_WHAT THE TASK REQUIRES_. One number is the expected answer: the count of lines in the material below containing the word "help".

── DATA

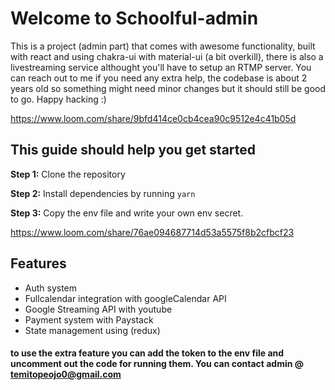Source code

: 
# Welcome to Schoolful-admin

This is a project (admin part) that comes with awesome functionality, built with react and using chakra-ui with material-ui (a bit overkill), there is also a livestreaming service althought you'll have to setup an RTMP server. You can reach out to me if you need any extra help, the codebase is about 2 years old so something might need minor changes but it should still be good to go. Happy hacking :) 

https://www.loom.com/share/9bfd414ce0cb4cea90c9512e4c41b05d
## This guide should help you get started

**Step 1:** Clone the repository

**Step 2:** Install dependencies by running `yarn`

**Step 3:** Copy the env file and write your own env secret.

https://www.loom.com/share/76ae094687714d53a5575f8b2cfbcf23

## Features

- Auth system
- Fullcalendar integration with googleCalendar API
- Google Streaming API with youtube
- Payment system with Paystack
- State management using (redux)

#### to use the extra feature you can add the token to the env file and uncomment out the code for running them. You can contact admin @ temitopeojo0@gmail.com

────

_YOUR RESPONSE_. 2